--- Information provided Enclosed Below ---
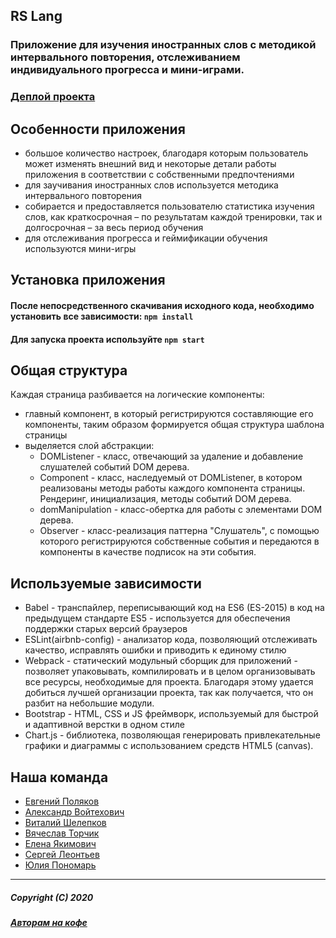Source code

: ## RS Lang

### Приложение для изучения иностранных слов с методикой интервального повторения, отслеживанием индивидуального прогресса и мини-играми.

### [Деплой проекта](https://rslang-team41-jekman87.netlify.app/)

## Особенности приложения

- большое количество настроек, благодаря которым пользователь может изменять внешний вид и некоторые детали работы приложения в соответствии с собственными предпочтениями
- для заучивания иностранных слов используется методика интервального повторения
- собирается и предоставляется пользователю статистика изучения слов, как краткосрочная – по результатам каждой тренировки, так и долгосрочная – за весь период обучения
- для отслеживания прогресса и геймификации обучения используются мини-игры

## Установка приложения

#### После непосредственного скачивания исходного кода, необходимо установить все зависимости: `npm install`

#### Для запуска проекта используйте `npm start`

## Общая структура 

Каждая страница разбивается на логические компоненты:
* главный компонент, в который регистрируются составляющие его компоненты, таким образом формируется общая структура шаблона страницы
* выделяется слой абстракции:
  * DOMListener - класс, отвечающий за удаление и добавление слушателей событий DOM дерева.
  * Component - класс, наследуемый от DOMListener, в котором реализованы методы работы каждого компонента страницы. Рендеринг, инициализация, методы событий DOM дерева.
  * domManipulation - класс-обертка для работы с элементами DOM дерева.
  * Observer - класс-реализация паттерна "Слушатель", с помощью которого регистрируются собственные события и передаются в компоненты в качестве подписок на эти события.

## Используемые зависимости

* Babel - транспайлер, переписывающий код на ES6 (ES-2015) в код на предыдущем стандарте ES5 - используется для обеспечения поддержки старых версий браузеров
* ESLint(airbnb-config) - анализатор кода, позволяющий отслеживать качество, исправлять ошибки и приводить к единому стилю
* Webpack - статический модульный сборщик для приложений - позволяет упаковывать, компилировать и в целом организовывать все ресурсы, необходимые для проекта. Благодаря этому удается добиться лучшей организации проекта, так как получается, что он разбит на небольшие модули.
* Bootstrap - HTML, CSS и JS фреймворк, используемый для быстрой и адаптивной верстки в одном стиле
* Chart.js - библиотека, позволяющая генерировать привлекательные графики и диаграммы с использованием средств HTML5 (canvas).

## Наша команда

* [Евгений Поляков](https://github.com/Jekman87)
* [Александр Войтехович](https://github.com/Alexandr-Voytekhovich)
* [Виталий Шелепков](https://github.com/AV-Shell)
* [Вячеслав Торчик](https://github.com/torchik-slava)
* [Елена Якимович](https://github.com/AYaki-coder)
* [Сергей Леонтьев](https://github.com/vviiiii)
* [Юлия Пономарь](https://github.com/julia-dream)

------------------------
##### Copyright (C) 2020
##### [Авторам на кофе](money.yandex.ru/to/410011773540710)
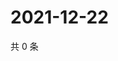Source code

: # 2021-12-22

共 0 条

<!-- BEGIN WEIBO -->
<!-- 最后更新时间 Wed Dec 22 2021 17:00:42 GMT+0800 (China Standard Time) -->

<!-- END WEIBO -->
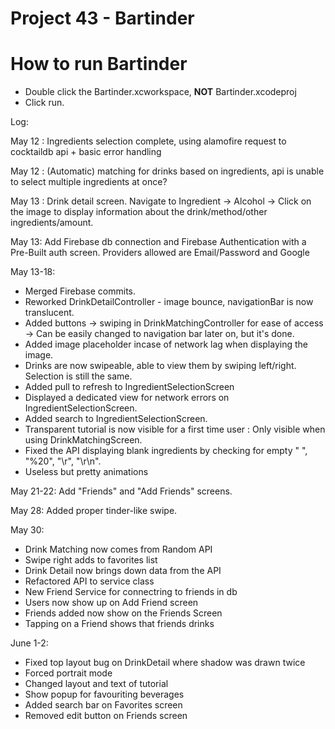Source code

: # Project 43 - Bartinder 


# How to run Bartinder
- Double click the Bartinder.xcworkspace, **NOT** Bartinder.xcodeproj
- Click run.

Log:


May 12 : Ingredients selection complete, using alamofire request to cocktaildb api + basic error handling

May 12 : (Automatic) matching for drinks based on ingredients, api is unable to select multiple ingredients at once?

May 13 : Drink detail screen. Navigate to Ingredient -> Alcohol -> Click on the image to display information about the drink/method/other ingredients/amount.

May 13: Add Firebase db connection and Firebase Authentication with a Pre-Built auth screen. Providers allowed are Email/Password and Google

May 13-18: 
  - Merged Firebase commits.
  - Reworked DrinkDetailController - image bounce, navigationBar is now translucent.
  - Added buttons -> swiping in DrinkMatchingController for ease of access -> Can be easily changed to navigation bar later on, but it's done.
  - Added image placeholder incase of network lag when displaying the image.
  - Drinks are now swipeable, able to view them by swiping left/right. Selection is still the same.
  - Added pull to refresh to IngredientSelectionScreen
  - Displayed a dedicated view for network errors on IngredientSelectionScreen.
  - Added search to IngredientSelectionScreen.
  - Transparent tutorial is now visible for a first time user : Only visible when using DrinkMatchingScreen.
  - Fixed the API displaying blank ingredients by checking for empty " ", "%20", "\r", "\r\n".
  - Useless but pretty animations
  
  May 21-22: Add "Friends" and "Add Friends" screens.
  
  
  May 28: Added proper tinder-like swipe. 

May 30:
- Drink Matching now comes from Random API
- Swipe right adds to favorites list
- Drink Detail now brings down data from the API
- Refactored API to service class
- New Friend Service for connectring to friends in db
- Users now show up on Add Friend screen
- Friends added now show on the Friends Screen
- Tapping on a Friend shows that friends drinks


June 1-2:
- Fixed top layout bug on DrinkDetail where shadow was drawn twice
- Forced portrait mode
- Changed layout and text of tutorial
- Show popup for favouriting beverages
- Added search bar on Favorites screen
- Removed edit button on Friends screen
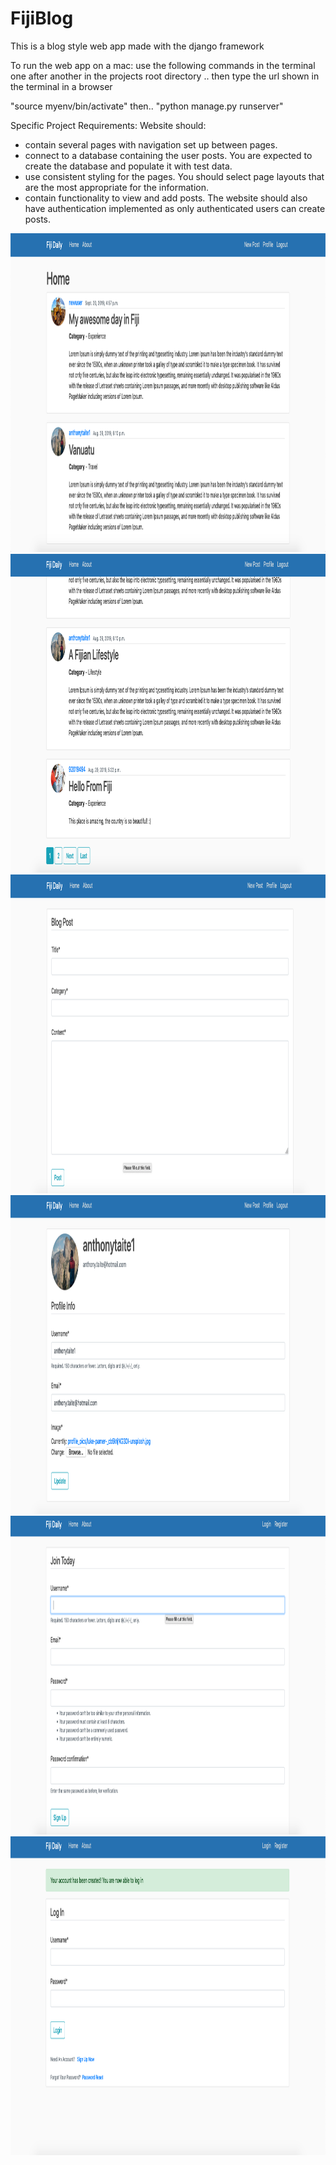 # FijiBlog

This is a blog style web app made with the django framework 

To run the web app on a mac:
use the following commands in the terminal one after another in the projects root directory ..
then type the url shown in the terminal in a browser

"source myenv/bin/activate" then..
"python manage.py runserver"


Specific Project Requirements:
Website should:
- contain several pages with navigation set up between pages.
- connect to a database containing the user posts. You are expected to create the database and populate it with test data.
- use consistent styling for the pages. You should select page layouts that are the most appropriate for the information.
- contain functionality to view and add posts. The website should also have authentication implemented as only 
  authenticated users can create posts.
  
<img src="images/home1.png" width="1000" height="510">
<img src="images/home2.png" width="1000" height="510">
<img src="images/newpost.png" width="1000" height="510">
<img src="images/profile.png" width="1000" height="510">
<img src="images/register.png" width="1000" height="510">
<img src="images/registered.png" width="1000" height="510">
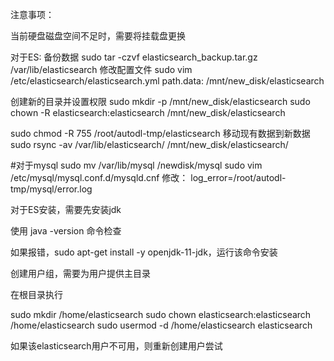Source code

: 注意事项：

当前硬盘磁盘空间不足时，需要将挂载盘更换

对于ES:
备份数据
sudo tar -czvf elasticsearch_backup.tar.gz /var/lib/elasticsearch
修改配置文件
sudo vim /etc/elasticsearch/elasticsearch.yml
path.data: /mnt/new_disk/elasticsearch

创建新的目录并设置权限
sudo mkdir -p /mnt/new_disk/elasticsearch
sudo chown -R elasticsearch:elasticsearch /mnt/new_disk/elasticsearch

sudo chmod -R 755 /root/autodl-tmp/elasticsearch
移动现有数据到新数据
sudo rsync -av /var/lib/elasticsearch/ /mnt/new_disk/elasticsearch/

#对于mysql
sudo mv /var/lib/mysql /newdisk/mysql
sudo vim /etc/mysql/mysql.conf.d/mysqld.cnf
修改：
log_error=/root/autodl-tmp/mysql/error.log



对于ES安装，需要先安装jdk

使用  java -version 命令检查

如果报错，sudo apt-get install -y openjdk-11-jdk，运行该命令安装

创建用户组，需要为用户提供主目录

在根目录执行

sudo mkdir /home/elasticsearch
sudo chown elasticsearch:elasticsearch /home/elasticsearch
sudo usermod -d /home/elasticsearch elasticsearch

如果该elasticsearch用户不可用，则重新创建用户尝试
--- End of Enclosed Information provided ---
> [Task goal]: What is needed is a word-for-word copy of the records above, excluding pictures.

> [Your response]:
Source code

: ## RS Lang

### Приложение для изучения иностранных слов с методикой интервального повторения, отслеживанием индивидуального прогресса и мини-играми.

### [Деплой проекта](https://rslang-team41-jekman87.netlify.app/)

## Особенности приложения

- большое количество настроек, благодаря которым пользователь может изменять внешний вид и некоторые детали работы приложения в соответствии с собственными предпочтениями
- для заучивания иностранных слов используется методика интервального повторения
- собирается и предоставляется пользователю статистика изучения слов, как краткосрочная – по результатам каждой тренировки, так и долгосрочная – за весь период обучения
- для отслеживания прогресса и геймификации обучения используются мини-игры

## Установка приложения

#### После непосредственного скачивания исходного кода, необходимо установить все зависимости: `npm install`

#### Для запуска проекта используйте `npm start`

## Общая структура 

Каждая страница разбивается на логические компоненты:
* главный компонент, в который регистрируются составляющие его компоненты, таким образом формируется общая структура шаблона страницы
* выделяется слой абстракции:
  * DOMListener - класс, отвечающий за удаление и добавление слушателей событий DOM дерева.
  * Component - класс, наследуемый от DOMListener, в котором реализованы методы работы каждого компонента страницы. Рендеринг, инициализация, методы событий DOM дерева.
  * domManipulation - класс-обертка для работы с элементами DOM дерева.
  * Observer - класс-реализация паттерна "Слушатель", с помощью которого регистрируются собственные события и передаются в компоненты в качестве подписок на эти события.

## Используемые зависимости

* Babel - транспайлер, переписывающий код на ES6 (ES-2015) в код на предыдущем стандарте ES5 - используется для обеспечения поддержки старых версий браузеров
* ESLint(airbnb-config) - анализатор кода, позволяющий отслеживать качество, исправлять ошибки и приводить к единому стилю
* Webpack - статический модульный сборщик для приложений - позволяет упаковывать, компилировать и в целом организовывать все ресурсы, необходимые для проекта. Благодаря этому удается добиться лучшей организации проекта, так как получается, что он разбит на небольшие модули.
* Bootstrap - HTML, CSS и JS фреймворк, используемый для быстрой и адаптивной верстки в одном стиле
* Chart.js - библиотека, позволяющая генерировать привлекательные графики и диаграммы с использованием средств HTML5 (canvas).

## Наша команда

* [Евгений Поляков](https://github.com/Jekman87)
* [Александр Войтехович](https://github.com/Alexandr-Voytekhovich)
* [Виталий Шелепков](https://github.com/AV-Shell)
* [Вячеслав Торчик](https://github.com/torchik-slava)
* [Елена Якимович](https://github.com/AYaki-coder)
* [Сергей Леонтьев](https://github.com/vviiiii)
* [Юлия Пономарь](https://github.com/julia-dream)

------------------------
##### Copyright (C) 2020
##### [Авторам на кофе](money.yandex.ru/to/410011773540710)
Source code

: # 2021-12-22

共 0 条

<!-- BEGIN WEIBO -->
<!-- 最后更新时间 Wed Dec 22 2021 17:00:42 GMT+0800 (China Standard Time) -->

<!-- END WEIBO -->
Source code

: # Project 43 - Bartinder 


# How to run Bartinder
- Double click the Bartinder.xcworkspace, **NOT** Bartinder.xcodeproj
- Click run.

Log:


May 12 : Ingredients selection complete, using alamofire request to cocktaildb api + basic error handling

May 12 : (Automatic) matching for drinks based on ingredients, api is unable to select multiple ingredients at once?

May 13 : Drink detail screen. Navigate to Ingredient -> Alcohol -> Click on the image to display information about the drink/method/other ingredients/amount.

May 13: Add Firebase db connection and Firebase Authentication with a Pre-Built auth screen. Providers allowed are Email/Password and Google

May 13-18: 
  - Merged Firebase commits.
  - Reworked DrinkDetailController - image bounce, navigationBar is now translucent.
  - Added buttons -> swiping in DrinkMatchingController for ease of access -> Can be easily changed to navigation bar later on, but it's done.
  - Added image placeholder incase of network lag when displaying the image.
  - Drinks are now swipeable, able to view them by swiping left/right. Selection is still the same.
  - Added pull to refresh to IngredientSelectionScreen
  - Displayed a dedicated view for network errors on IngredientSelectionScreen.
  - Added search to IngredientSelectionScreen.
  - Transparent tutorial is now visible for a first time user : Only visible when using DrinkMatchingScreen.
  - Fixed the API displaying blank ingredients by checking for empty " ", "%20", "\r", "\r\n".
  - Useless but pretty animations
  
  May 21-22: Add "Friends" and "Add Friends" screens.
  
  
  May 28: Added proper tinder-like swipe. 

May 30:
- Drink Matching now comes from Random API
- Swipe right adds to favorites list
- Drink Detail now brings down data from the API
- Refactored API to service class
- New Friend Service for connectring to friends in db
- Users now show up on Add Friend screen
- Friends added now show on the Friends Screen
- Tapping on a Friend shows that friends drinks


June 1-2:
- Fixed top layout bug on DrinkDetail where shadow was drawn twice
- Forced portrait mode
- Changed layout and text of tutorial
- Show popup for favouriting beverages
- Added search bar on Favorites screen
- Removed edit button on Friends screen
 # FijiBlog

This is a blog style web app made with the django framework 

To run the web app on a mac:
use the following commands in the terminal one after another in the projects root directory ..
then type the url shown in the terminal in a browser

"source myenv/bin/activate" then..
"python manage.py runserver"


Specific Project Requirements:
Website should:
- contain several pages with navigation set up between pages.
- connect to a database containing the user posts. You are expected to create the database and populate it with test data.
- use consistent styling for the pages. You should select page layouts that are the most appropriate for the information.
- contain functionality to view and add posts. The website should also have authentication implemented as only 
  authenticated users can create posts.
  
<img src="images/home1.png" width="1000" height="510">
<img src="images/home2.png" width="1000" height="510">
<img src="images/newpost.png" width="1000" height="510">
<img src="images/profile.png" width="1000" height="510">
<img src="images/register.png" width="1000" height="510">
<img src="images/registered.png" width="1000" height="510">
Source code

: 注意事项：

当前硬盘磁盘空间不足时，需要将挂载盘更换

对于ES:
备份数据
sudo tar -czvf elasticsearch_backup.tar.gz /var/lib/elasticsearch
修改配置文件
sudo vim /etc/elasticsearch/elasticsearch.yml
path.data: /mnt/new_disk/elasticsearch

创建新的目录并设置权限
sudo mkdir -p /mnt/new_disk/elasticsearch
sudo chown -R elasticsearch:elasticsearch /mnt/new_disk/elasticsearch

sudo chmod -R 755 /root/autodl-tmp/elasticsearch
移动现有数据到新数据
sudo rsync -av /var/lib/elasticsearch/ /mnt/new_disk/elasticsearch/

#对于mysql
sudo mv /var/lib/mysql /newdisk/mysql
sudo vim /etc/mysql/mysql.conf.d/mysqld.cnf
修改：
log_error=/root/autodl-tmp/mysql/error.log



对于ES安装，需要先安装jdk

使用  java -version 命令检查

如果报错，sudo apt-get install -y openjdk-11-jdk，运行该命令安装

创建用户组，需要为用户提供主目录

在根目录执行

sudo mkdir /home/elasticsearch
sudo chown elasticsearch:elasticsearch /home/elasticsearch
sudo usermod -d /home/elasticsearch elasticsearch

如果该elasticsearch用户不可用，则重新创建用户尝试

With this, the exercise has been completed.